◆ About this task:
The result should be an exact copy of the data, free of pictures.

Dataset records
* * * * * * * * *

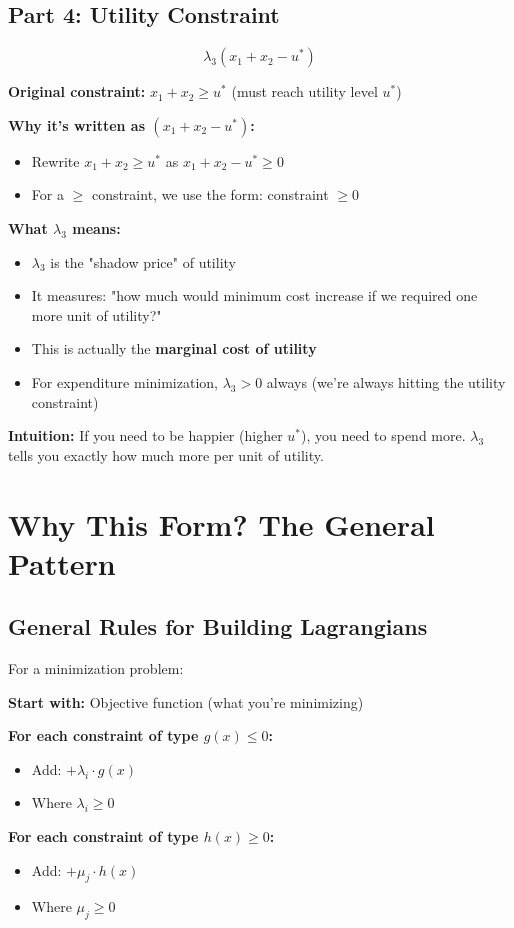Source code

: \documentclass[11pt]{article}
\begin{document}
\subsection{Part 4: Utility Constraint}

\begin{equation}
\boxed{\lambda_3(x_1 + x_2 - u^*)}
\end{equation}

\textbf{Original constraint:} $x_1 + x_2 \geq u^*$ (must reach utility level $u^*$)

\textbf{Why it's written as $(x_1 + x_2 - u^*)$:}
\begin{itemize}
\item Rewrite $x_1 + x_2 \geq u^*$ as $x_1 + x_2 - u^* \geq 0$
\item For a $\geq$ constraint, we use the form: constraint $\geq 0$
\end{itemize}

\textbf{What $\lambda_3$ means:}
\begin{itemize}
\item $\lambda_3$ is the "shadow price" of utility
\item It measures: "how much would minimum cost increase if we required one more unit of utility?"
\item This is actually the \textbf{marginal cost of utility}
\item For expenditure minimization, $\lambda_3 > 0$ always (we're always hitting the utility constraint)
\end{itemize}

\textbf{Intuition:} If you need to be happier (higher $u^*$), you need to spend more. $\lambda_3$ tells you exactly how much more per unit of utility.

\section{Why This Form? The General Pattern}

\subsection{General Rules for Building Lagrangians}

For a minimization problem:

\begin{tcolorbox}[colback=yellow!10!white,colframe=orange!75!black,title=Lagrangian Recipe]
\textbf{Start with:} Objective function (what you're minimizing)

\textbf{For each constraint of type $g(x) \leq 0$:}
\begin{itemize}
\item Add: $+\lambda_i \cdot g(x)$
\item Where $\lambda_i \geq 0$
\end{itemize}

\textbf{For each constraint of type $h(x) \geq 0$:}
\begin{itemize}
\item Add: $+\mu_j \cdot h(x)$
\item Where $\mu_j \geq 0$
\end{itemize}
\end{tcolorbox}
\end{document}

* * * * * * * * *

◆ Expected output:
Source code

: \documentclass[11pt]{article}
\begin{document}
\subsection{Part 4: Utility Constraint}

\begin{equation}
\boxed{\lambda_3(x_1 + x_2 - u^*)}
\end{equation}

\textbf{Original constraint:} $x_1 + x_2 \geq u^*$ (must reach utility level $u^*$)

\textbf{Why it's written as $(x_1 + x_2 - u^*)$:}
\begin{itemize}
\item Rewrite $x_1 + x_2 \geq u^*$ as $x_1 + x_2 - u^* \geq 0$
\item For a $\geq$ constraint, we use the form: constraint $\geq 0$
\end{itemize}

\textbf{What $\lambda_3$ means:}
\begin{itemize}
\item $\lambda_3$ is the "shadow price" of utility
\item It measures: "how much would minimum cost increase if we required one more unit of utility?"
\item This is actually the \textbf{marginal cost of utility}
\item For expenditure minimization, $\lambda_3 > 0$ always (we're always hitting the utility constraint)
\end{itemize}

\textbf{Intuition:} If you need to be happier (higher $u^*$), you need to spend more. $\lambda_3$ tells you exactly how much more per unit of utility.

\section{Why This Form? The General Pattern}

\subsection{General Rules for Building Lagrangians}

For a minimization problem:

\begin{tcolorbox}[colback=yellow!10!white,colframe=orange!75!black,title=Lagrangian Recipe]
\textbf{Start with:} Objective function (what you're minimizing)

\textbf{For each constraint of type $g(x) \leq 0$:}
\begin{itemize}
\item Add: $+\lambda_i \cdot g(x)$
\item Where $\lambda_i \geq 0$
\end{itemize}

\textbf{For each constraint of type $h(x) \geq 0$:}
\begin{itemize}
\item Add: $+\mu_j \cdot h(x)$
\item Where $\mu_j \geq 0$
\end{itemize}
\end{tcolorbox}
\end{document}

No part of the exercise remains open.